An illegal 120-metre long fishing net has been discovered in an Auckland marine reserve full of dead sea life including rays, sharks and seabirds.
A Department of Conservation ranger discovered the net in Motu Manawa-Pollen Island Marine Reserve, to the northwest of Auckland in the Waitematā Harbour, on February 2.
The net was attached by a milk bottle float and anchor at one end and tied to a mangrove tree on the shoreline.
It had caught an extensive variety of marine life including a pied shag, juvenile hammerhead sharks, eagle rays, and dozens of other fish – some of which fell back into the sea when the net was hauled in.
"There are no excuses for setting nets in a marine reserve, with those caught facing criminal prosecution," Auckland operations manager Kirsty Prior said.

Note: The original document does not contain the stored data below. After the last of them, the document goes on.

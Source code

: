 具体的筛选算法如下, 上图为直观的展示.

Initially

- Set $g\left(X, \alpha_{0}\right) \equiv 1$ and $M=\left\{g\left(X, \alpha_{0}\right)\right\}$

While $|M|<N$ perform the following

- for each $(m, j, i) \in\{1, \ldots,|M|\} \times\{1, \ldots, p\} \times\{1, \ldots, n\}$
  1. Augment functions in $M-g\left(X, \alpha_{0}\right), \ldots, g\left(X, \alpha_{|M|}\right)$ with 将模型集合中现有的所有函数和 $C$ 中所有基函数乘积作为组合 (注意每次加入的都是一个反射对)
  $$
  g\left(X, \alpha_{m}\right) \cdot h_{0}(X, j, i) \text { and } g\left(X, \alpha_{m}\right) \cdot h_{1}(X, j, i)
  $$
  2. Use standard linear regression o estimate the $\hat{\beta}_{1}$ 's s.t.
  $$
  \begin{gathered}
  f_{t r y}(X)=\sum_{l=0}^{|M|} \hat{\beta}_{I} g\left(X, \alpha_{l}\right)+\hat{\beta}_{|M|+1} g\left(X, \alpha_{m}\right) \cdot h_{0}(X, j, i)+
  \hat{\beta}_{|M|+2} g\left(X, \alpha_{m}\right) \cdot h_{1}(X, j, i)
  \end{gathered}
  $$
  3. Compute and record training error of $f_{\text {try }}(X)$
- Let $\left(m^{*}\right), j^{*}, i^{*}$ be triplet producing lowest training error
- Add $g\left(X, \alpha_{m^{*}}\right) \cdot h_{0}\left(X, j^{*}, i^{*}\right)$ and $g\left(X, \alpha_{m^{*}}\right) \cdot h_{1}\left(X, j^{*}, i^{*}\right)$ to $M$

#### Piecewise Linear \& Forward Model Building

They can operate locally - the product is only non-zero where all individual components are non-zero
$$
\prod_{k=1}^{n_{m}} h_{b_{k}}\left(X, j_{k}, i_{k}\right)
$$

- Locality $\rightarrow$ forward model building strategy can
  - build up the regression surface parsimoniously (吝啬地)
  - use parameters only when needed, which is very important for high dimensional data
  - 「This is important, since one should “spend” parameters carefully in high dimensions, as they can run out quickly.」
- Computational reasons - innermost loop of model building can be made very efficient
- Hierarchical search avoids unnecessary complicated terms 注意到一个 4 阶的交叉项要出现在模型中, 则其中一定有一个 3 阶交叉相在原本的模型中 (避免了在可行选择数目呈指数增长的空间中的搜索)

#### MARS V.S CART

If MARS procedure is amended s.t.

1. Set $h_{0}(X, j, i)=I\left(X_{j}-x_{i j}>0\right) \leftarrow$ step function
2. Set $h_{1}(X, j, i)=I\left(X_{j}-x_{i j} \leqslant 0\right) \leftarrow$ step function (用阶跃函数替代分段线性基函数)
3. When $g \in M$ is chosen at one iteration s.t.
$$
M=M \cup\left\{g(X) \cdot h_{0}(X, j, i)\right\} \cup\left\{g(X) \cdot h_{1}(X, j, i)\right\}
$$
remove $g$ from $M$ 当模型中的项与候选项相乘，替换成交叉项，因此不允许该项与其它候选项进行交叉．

"The maximum penalty for fishing in a marine reserve is a $10,000 fine or three months in jail."
The Motu Manawa-Pollen Island Marine Reserve protects 500 hectares of the inner reaches of Auckland's Waitematā Harbour.
"This marine reserve includes intertidal mudflats, tidal channels, mangrove swamp, saltmarsh and shellbanks," Prior said.
"Auckland's marine reserves are very special places and it's up to all of us to look after them for future generations."
DoC encouraged anyone who knew anything about the illegal net to come forward.
"Any information received will be kept anonymous," Prior said.
"Anyone who has seen people breaking conservation rules, such as fishing in a marine reserve or putting marine wildlife at risk should report the behaviour with as much information as possible to 0800 DOC HOT."
In the Auckland region, marine reserves are located at Cape Rodney-Okakari Point (Goat Island), Tāwharanui, Long Bay-Okura, Te Matuku (Waiheke), and Motu Manawa-Pollen Island. All marine reserves are no take reserves.
Marine reserves are the highest level of marine protection established under the Marine Reserves Act 1971.
The main aim of marine reserves is to create areas as true to natural marine habitats and life. This means it is an offence to touch or take anything from a marine reserve.